Families are funny things. Right now I find myself being both an in-law and an out-law at a time when family presses around us the closest and which house for Christmas ham can be a tearful decision. Over Thanksgiving it really started hit me how much we take our ways for granted and how many ticky little traditions can blow up in our faces. How firm is the menu? When are the pies cut? Who does the flowers? Candles? China? Sweet potatoes? Stuffing versus dressing? There are a million tiny ways to get aggravated and fed up. I experienced a few of them just recently and will probably encounter a few more in the weeks to come. Part of the tension likely stems from my being the first daughter to come into the family with a list of family recipes and an itch to play in Grandmom's wonderful kitchen. There is an aunt who married in, but it appears that her accomplishments lie elsewhere. Then I walk in there bearing recipes and traditions from three different families, and...hmmmm....we're not so sure of the rules now. I suppose I could say that I'm the odd one out, but I think it would be more accurate to say that I'm the odd one in. I'm the new girl in their kitchen not knowing through long years tutelage just how the bread should be laid out and cut for stuffing or the gravy stirred. But then they don't know that the familial feast is never finished without sweet potatoes.
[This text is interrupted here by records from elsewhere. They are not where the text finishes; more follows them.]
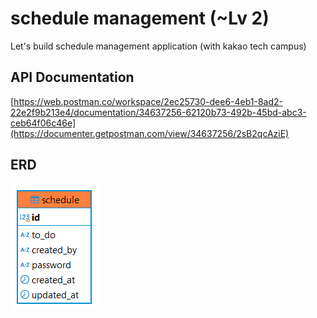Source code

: # schedule management (~Lv 2)
Let's build schedule management application (with kakao tech campus)

## API Documentation
[https://web.postman.co/workspace/2ec25730-dee6-4eb1-8ad2-22e2f9b213e4/documentation/34637256-62120b73-492b-45bd-abc3-ceb64f06c46e](https://documenter.getpostman.com/view/34637256/2sB2qcAziE)

## ERD

![ERD](images/scheduleERD.png)
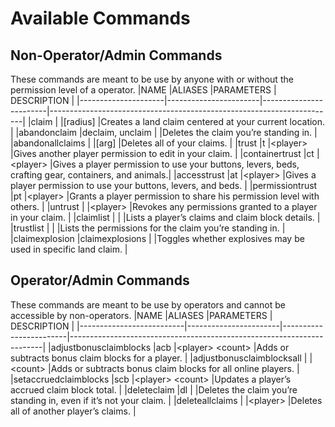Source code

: # Available Commands
## Non-Operator/Admin Commands
These commands are meant to be use by anyone with or without the permission level of a operator.
|NAME                 |ALIASES                |PARAMETERS              | DESCRIPTION                                                           |
|---------------------|-----------------------|------------------------|-----------------------------------------------------------------------|
|claim                |                       |[radius]                |Creates a land claim centered at your current location.                |
|abandonclaim         |declaim, unclaim       |                        |Deletes the claim you’re standing in.                                  |
|abandonallclaims     |                       |[arg]                   |Deletes all of your claims.                                            |
|trust                |t                      |\<player\>              |Gives another player permission to edit in your claim.                 |
|containertrust       |ct                     |\<player\>              |Gives a player permission to use your buttons, levers, beds, crafting gear, containers, and animals.|
|accesstrust          |at                     |\<player\>              |Gives a player permission to use your buttons, levers, and beds.       |
|permissiontrust      |pt                     |\<player\>              |Grants a player permission to share his permission level with others.  |
|untrust              |                       |\<player\>              |Revokes any permissions granted to a player in your claim.             |
|claimlist            |                       |                        |Lists a player’s claims and claim block details.                       |
|trustlist            |                       |                        |Lists the permissions for the claim you’re standing in.                |
|claimexplosion       |claimexplosions        |                        |Toggles whether explosives may be used in specific land claim.         |

## Operator/Admin Commands
These commands are meant to be use by operators and cannot be accessible by non-operators.
|NAME                      |ALIASES                |PARAMETERS              | DESCRIPTION                                                           |
|--------------------------|-----------------------|------------------------|-----------------------------------------------------------------------|
|adjustbonusclaimblocks    |acb                    |\<player\> \<count\>    |Adds or subtracts bonus claim blocks for a player.                     |
|adjustbonusclaimblocksall |                       |\<count\>               |Adds or subtracts bonus claim blocks for all online players.           |
|setaccruedclaimblocks     |scb                    |\<player\> \<count\>    |Updates a player’s accrued claim block total.                          |
|deleteclaim               |dl                     |                        |Deletes the claim you’re standing in, even if it’s not your claim.     |
|deleteallclaims           |                       |\<player\>              |Deletes all of another player’s claims.                                |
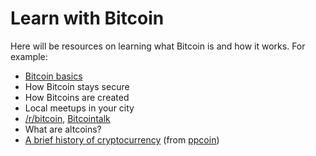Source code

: # Learn with Bitcoin

Here will be resources on learning what Bitcoin is and how it works. For example:

* [Bitcoin basics](/learn/basics)
* How Bitcoin stays secure
* How Bitcoins are created
* Local meetups in your city
* [/r/bitcoin](http://reddit.com/r/bitcoin), [Bitcointalk](https://bitcointalk.org)
* What are altcoins?
* [A brief history of cryptocurrency](https://github.com/ppcoin/ppcoin/wiki/History-of-cryptocurrency) (from [ppcoin](https://github.com/ppcoin/ppcoin))

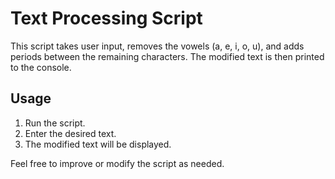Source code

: # Text Processing Script

This script takes user input, removes the vowels (a, e, i, o, u), and adds periods between the remaining characters. The modified text is then printed to the console.

## Usage

1. Run the script.
2. Enter the desired text.
3. The modified text will be displayed.

Feel free to improve or modify the script as needed.
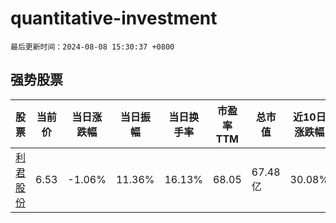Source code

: # quantitative-investment

`最后更新时间：2024-08-08 15:30:37 +0800`

## 强势股票

|股票|当前价|当日涨跌幅|当日振幅|当日换手率|市盈率TTM|总市值|近10日涨跌幅|
|----|----|----|----|----|----|----|----|
|[利君股份](https://xueqiu.com/S/SZ002651)|6.53|-1.06%|11.36%|16.13%|68.05|67.48亿|30.08%|

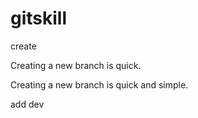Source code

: # gitskill
create 

Creating a new branch is quick.

Creating a new branch is quick and simple.

add dev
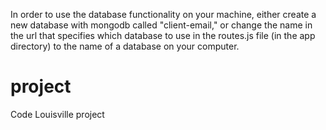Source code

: In order to use the database functionality on your machine, either create a new database with mongodb called "client-email," or change the name in the url that specifies which database to use in the routes.js file (in the app directory) to the name of a database on your computer. 

# project
Code Louisville project
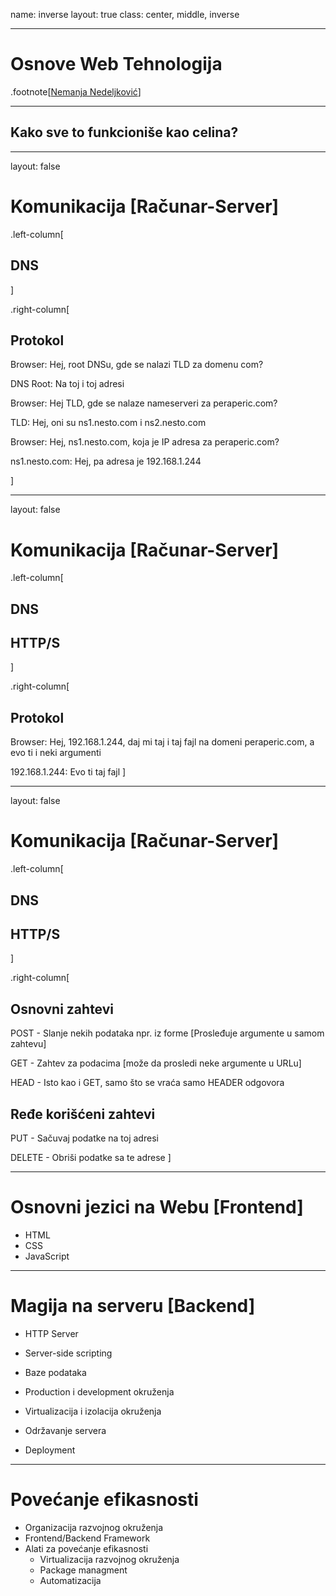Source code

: name: inverse
layout: true
class: center, middle, inverse

---

# Osnove Web Tehnologija

.footnote[[Nemanja Nedeljković](https://nemanjan00.org/)]

---

## Kako sve to funkcioniše kao celina? 

---

layout: false

# Komunikacija [Računar-Server]

.left-column[
  ## DNS
]

.right-column[
  ## Protokol

  Browser: Hej, root DNSu, gde se nalazi TLD za domenu com? 

  DNS Root: Na toj i toj adresi

  Browser: Hej TLD, gde se nalaze nameserveri za peraperic.com? 

  TLD: Hej, oni su ns1.nesto.com i ns2.nesto.com

  Browser: Hej, ns1.nesto.com, koja je IP adresa za peraperic.com? 

  ns1.nesto.com: Hej, pa adresa je 192.168.1.244

]

---

layout: false

# Komunikacija [Računar-Server]

.left-column[
  ## DNS
  ## HTTP/S
]

.right-column[
  ## Protokol

  Browser: Hej, 192.168.1.244, daj mi taj i taj fajl na domeni peraperic.com, a evo ti i neki argumenti 

  192.168.1.244: Evo ti taj fajl
]

---

layout: false

# Komunikacija [Računar-Server]

.left-column[
  ## DNS
  ## HTTP/S
]

.right-column[

  ## Osnovni zahtevi

  POST - Slanje nekih podataka npr. iz forme [Prosleđuje argumente u samom zahtevu]

  GET - Zahtev za podacima [može da prosledi neke argumente u URLu]

  HEAD - Isto kao i GET, samo što se vraća samo HEADER odgovora

  ## Ređe korišćeni zahtevi

  PUT - Sačuvaj podatke na toj adresi

  DELETE - Obriši podatke sa te adrese
]

---

# Osnovni jezici na Webu [Frontend]

- HTML
- CSS
- JavaScript

---

# Magija na serveru [Backend] 

- HTTP Server
- Server-side scripting
- Baze podataka


- Production i development okruženja
- Virtualizacija i izolacija okruženja


- Održavanje servera
- Deployment

---

# Povećanje efikasnosti

- Organizacija razvojnog okruženja
- Frontend/Backend Framework
- Alati za povećanje efikasnosti
	- Virtualizacija razvojnog okruženja
	- Package managment
	- Automatizacija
However, with a lot of grace we managed work with and around each other to produce a wonderful Thanksgiving feast.

The challenges I've faced trying to fit into a new (and very welcoming family) have been somewhat magnified by the fact that there's a kitchen not 15 minute's drive from the one where Grandmom stirred up her magnificent gravy which should have been open to me and could have been a real time of coming home to the old traditions of cornbread dressing and sweet potato casserole eaten sitting around a large round table. That's the kitchen I grew up in. Sadly I don't even know if anyone was even there Thanksgiving. They could have gone camping (another common practice growing up) or to visit my aunt. I don't know. Maybe one day I'll be able to go back and be the daughter of the house working with my mom and my sisters to put the traditional meal on the table. Until this I suppose I wait and learn to be a wife in my own house and a daughter to my in-law's family.